Um...yeah. So we don't actually know what the lethality was of the 1918 strain to wild birds before it jumped from birds to humans. It's curious that there is no evidence of mass die-offs of chickens or household birds across America before the human pandemic happened. That may be because those events were occurring on the other side of the world where nobody was paying attention. But the virus clearly went through one round around the world in a mild enough form that the British army in World War I actually certified that it was not a threat and would not affect the outcome of the war. And after circulating around the world came back in a form that was tremendously lethal. What percentage of infected people were killed by it? Again, we don't really know for sure. It's clear that if you were malnourished to begin with, you had a weakened immune system, you lived in poverty in India or Africa, your likelihood of dying was far greater. But we don't really know.

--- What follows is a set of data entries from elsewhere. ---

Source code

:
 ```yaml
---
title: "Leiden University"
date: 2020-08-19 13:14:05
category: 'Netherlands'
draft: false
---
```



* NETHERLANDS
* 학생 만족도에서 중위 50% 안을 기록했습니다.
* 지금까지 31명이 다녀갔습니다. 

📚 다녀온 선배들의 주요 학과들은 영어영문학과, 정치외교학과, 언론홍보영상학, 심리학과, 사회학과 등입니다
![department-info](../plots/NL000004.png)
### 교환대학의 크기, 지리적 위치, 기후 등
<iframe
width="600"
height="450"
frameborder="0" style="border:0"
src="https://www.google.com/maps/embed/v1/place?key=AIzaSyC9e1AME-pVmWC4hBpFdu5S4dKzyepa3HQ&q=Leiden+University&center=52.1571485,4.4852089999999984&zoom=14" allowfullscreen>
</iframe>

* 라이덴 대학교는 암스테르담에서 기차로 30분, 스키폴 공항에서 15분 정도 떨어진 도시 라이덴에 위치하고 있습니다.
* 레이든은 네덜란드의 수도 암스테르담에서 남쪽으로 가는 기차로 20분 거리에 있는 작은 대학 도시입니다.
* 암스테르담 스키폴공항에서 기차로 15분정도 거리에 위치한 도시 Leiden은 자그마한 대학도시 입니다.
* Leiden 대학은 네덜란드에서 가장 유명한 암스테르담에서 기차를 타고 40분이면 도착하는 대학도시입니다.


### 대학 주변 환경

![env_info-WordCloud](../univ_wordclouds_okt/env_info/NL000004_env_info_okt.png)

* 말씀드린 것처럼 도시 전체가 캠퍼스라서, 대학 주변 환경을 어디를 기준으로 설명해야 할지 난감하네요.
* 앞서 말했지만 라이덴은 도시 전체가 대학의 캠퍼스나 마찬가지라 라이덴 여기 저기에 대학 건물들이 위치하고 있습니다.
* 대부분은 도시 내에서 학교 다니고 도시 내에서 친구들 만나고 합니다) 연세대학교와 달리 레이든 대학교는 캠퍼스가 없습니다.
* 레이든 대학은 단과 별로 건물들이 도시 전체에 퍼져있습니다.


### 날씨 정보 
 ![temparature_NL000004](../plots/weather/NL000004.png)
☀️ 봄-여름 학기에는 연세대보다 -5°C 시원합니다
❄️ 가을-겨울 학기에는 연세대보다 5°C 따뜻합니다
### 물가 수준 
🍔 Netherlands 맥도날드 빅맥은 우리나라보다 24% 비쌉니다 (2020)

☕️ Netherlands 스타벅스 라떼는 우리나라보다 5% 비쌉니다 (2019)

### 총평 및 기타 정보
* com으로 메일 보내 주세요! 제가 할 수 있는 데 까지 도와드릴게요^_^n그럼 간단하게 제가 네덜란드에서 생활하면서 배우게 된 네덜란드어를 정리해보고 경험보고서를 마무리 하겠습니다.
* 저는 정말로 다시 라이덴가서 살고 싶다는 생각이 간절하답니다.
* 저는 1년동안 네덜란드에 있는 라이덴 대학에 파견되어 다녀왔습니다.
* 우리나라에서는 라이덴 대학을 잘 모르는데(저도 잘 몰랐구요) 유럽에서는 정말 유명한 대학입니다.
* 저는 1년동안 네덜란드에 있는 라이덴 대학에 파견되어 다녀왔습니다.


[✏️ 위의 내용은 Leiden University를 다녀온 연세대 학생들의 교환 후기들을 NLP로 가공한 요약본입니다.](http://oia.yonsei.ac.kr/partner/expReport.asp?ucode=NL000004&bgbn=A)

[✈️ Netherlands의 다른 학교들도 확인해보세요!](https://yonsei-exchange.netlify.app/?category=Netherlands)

One of the things I've heard is that the real death cause when you get a flu is the associated pneumonia, and that a pneumonia vaccine may offer you 50 percent better chance of survival.
For a long time, researchers in emerging diseases were kind of dismissive of the pandemic flu threat on the grounds that back in 1918 they didn't have antibiotics. And that most people who die of regular flu—which in regular flu years is about 360,000 people worldwide, most of them senior citizens—and they die not of the flu but because the flu gives an assault to their immune system. And along comes pneumococcus or another bacteria, streptococcus and boom, they get a bacterial pneumonia. But it turns out that in 1918 that was not the case at all. And so far in the H5N1 cases in people, similarly bacterial infection has not been an issue at all. It's this absolutely phenomenal disruption of the immune system that is the key to why people die of this virus.
And I would just add we saw the same thing with SARS. So what's going on here is your body says, your immune system sends out all its sentinels and says, "I don't know what the heck this is. We've never seen anything even remotely like this before." It won't do any good to bring in the sharpshooters because those antibodies aren't here. And it won't do any good to bring in the tanks and the artillery because those T-cells don't recognize it either. So we're going to have to go all-out thermonuclear response, stimulate the total cytokine cascade. The whole immune system swarms into the lungs. And yes, they die, drowning in their own fluids, of pneumonia. But it's not bacterial pneumonia. And it's not a pneumonia that would respond to a vaccine. And I think my time is up. I thank you all for your attention.